### What the task requires
Restate the data exactly as given and keep the pictures out.

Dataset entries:
Content starts

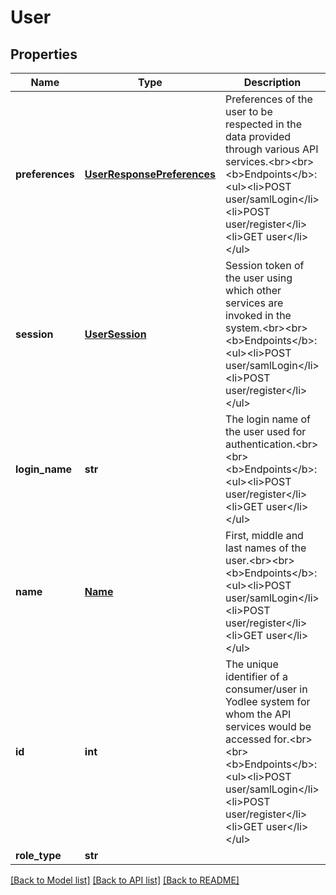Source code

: # User

## Properties
Name | Type | Description | Notes
------------ | ------------- | ------------- | -------------
**preferences** | [**UserResponsePreferences**](UserResponsePreferences.md) | Preferences of the user to be respected in the data provided through various API services.&lt;br&gt;&lt;br&gt;&lt;b&gt;Endpoints&lt;/b&gt;:&lt;ul&gt;&lt;li&gt;POST user/samlLogin&lt;/li&gt;&lt;li&gt;POST user/register&lt;/li&gt;&lt;li&gt;GET user&lt;/li&gt;&lt;/ul&gt; | [optional] 
**session** | [**UserSession**](UserSession.md) | Session token of the user using which other services are invoked in the system.&lt;br&gt;&lt;br&gt;&lt;b&gt;Endpoints&lt;/b&gt;:&lt;ul&gt;&lt;li&gt;POST user/samlLogin&lt;/li&gt;&lt;li&gt;POST user/register&lt;/li&gt;&lt;/ul&gt; | [optional] 
**login_name** | **str** | The login name of the user used for authentication.&lt;br&gt;&lt;br&gt;&lt;b&gt;Endpoints&lt;/b&gt;:&lt;ul&gt;&lt;li&gt;POST user/register&lt;/li&gt;&lt;li&gt;GET user&lt;/li&gt;&lt;/ul&gt; | [optional] 
**name** | [**Name**](Name.md) | First, middle and last names of the user.&lt;br&gt;&lt;br&gt;&lt;b&gt;Endpoints&lt;/b&gt;:&lt;ul&gt;&lt;li&gt;POST user/samlLogin&lt;/li&gt;&lt;li&gt;POST user/register&lt;/li&gt;&lt;li&gt;GET user&lt;/li&gt;&lt;/ul&gt; | [optional] 
**id** | **int** | The unique identifier of a consumer/user in Yodlee system for whom the API services would be accessed for.&lt;br&gt;&lt;br&gt;&lt;b&gt;Endpoints&lt;/b&gt;:&lt;ul&gt;&lt;li&gt;POST user/samlLogin&lt;/li&gt;&lt;li&gt;POST user/register&lt;/li&gt;&lt;li&gt;GET user&lt;/li&gt;&lt;/ul&gt; | [optional] 
**role_type** | **str** |  | [optional] 

[[Back to Model list]](../README.md#documentation-for-models) [[Back to API list]](../README.md#documentation-for-api-endpoints) [[Back to README]](../README.md)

Content ends

### Answer box
Source code

: # User

## Properties
Name | Type | Description | Notes
------------ | ------------- | ------------- | -------------
**preferences** | [**UserResponsePreferences**](UserResponsePreferences.md) | Preferences of the user to be respected in the data provided through various API services.&lt;br&gt;&lt;br&gt;&lt;b&gt;Endpoints&lt;/b&gt;:&lt;ul&gt;&lt;li&gt;POST user/samlLogin&lt;/li&gt;&lt;li&gt;POST user/register&lt;/li&gt;&lt;li&gt;GET user&lt;/li&gt;&lt;/ul&gt; | [optional] 
**session** | [**UserSession**](UserSession.md) | Session token of the user using which other services are invoked in the system.&lt;br&gt;&lt;br&gt;&lt;b&gt;Endpoints&lt;/b&gt;:&lt;ul&gt;&lt;li&gt;POST user/samlLogin&lt;/li&gt;&lt;li&gt;POST user/register&lt;/li&gt;&lt;/ul&gt; | [optional] 
**login_name** | **str** | The login name of the user used for authentication.&lt;br&gt;&lt;br&gt;&lt;b&gt;Endpoints&lt;/b&gt;:&lt;ul&gt;&lt;li&gt;POST user/register&lt;/li&gt;&lt;li&gt;GET user&lt;/li&gt;&lt;/ul&gt; | [optional] 
**name** | [**Name**](Name.md) | First, middle and last names of the user.&lt;br&gt;&lt;br&gt;&lt;b&gt;Endpoints&lt;/b&gt;:&lt;ul&gt;&lt;li&gt;POST user/samlLogin&lt;/li&gt;&lt;li&gt;POST user/register&lt;/li&gt;&lt;li&gt;GET user&lt;/li&gt;&lt;/ul&gt; | [optional] 
**id** | **int** | The unique identifier of a consumer/user in Yodlee system for whom the API services would be accessed for.&lt;br&gt;&lt;br&gt;&lt;b&gt;Endpoints&lt;/b&gt;:&lt;ul&gt;&lt;li&gt;POST user/samlLogin&lt;/li&gt;&lt;li&gt;POST user/register&lt;/li&gt;&lt;li&gt;GET user&lt;/li&gt;&lt;/ul&gt; | [optional] 
**role_type** | **str** |  | [optional] 

[[Back to Model list]](../README.md#documentation-for-models) [[Back to API list]](../README.md#documentation-for-api-endpoints) [[Back to README]](../README.md)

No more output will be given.